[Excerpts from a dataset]
┌──
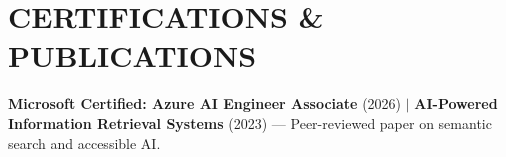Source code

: \documentclass[letterpaper,10pt]{article}
\newcommand{\myuline}[1]{%
  \uline{\phantom{#1}}%
  \llap{\contour{white}{#1}}%
}
\begin{document}
\section{CERTIFICATIONS \& PUBLICATIONS}
 \begin{itemize}[leftmargin=0in, label={}]
    \small{
        \item[] \textbf{Microsoft Certified: Azure AI Engineer Associate} (2026) \hspace{4pt} $|$ \hspace{4pt} \textbf{AI-Powered Information Retrieval Systems} (2023) — Peer-reviewed paper on semantic search and accessible AI. \href{https://rjpn.org/ijcspub/viewpaperforall.php?paper=IJCSP23B1477}{\myuline{[Link]}}
    }
 \end{itemize}

\end{document}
└──
If an entry holds a picture, skip the picture and print the rest of the data exactly.

Source code

: \documentclass[letterpaper,10pt]{article}
\newcommand{\myuline}[1]{%
  \uline{\phantom{#1}}%
  \llap{\contour{white}{#1}}%
}
\begin{document}
\section{CERTIFICATIONS \& PUBLICATIONS}
 \begin{itemize}[leftmargin=0in, label={}]
    \small{
        \item[] \textbf{Microsoft Certified: Azure AI Engineer Associate} (2026) \hspace{4pt} $|$ \hspace{4pt} \textbf{AI-Powered Information Retrieval Systems} (2023) — Peer-reviewed paper on semantic search and accessible AI. \href{https://rjpn.org/ijcspub/viewpaperforall.php?paper=IJCSP23B1477}{\myuline{[Link]}}
    }
 \end{itemize}

\end{document}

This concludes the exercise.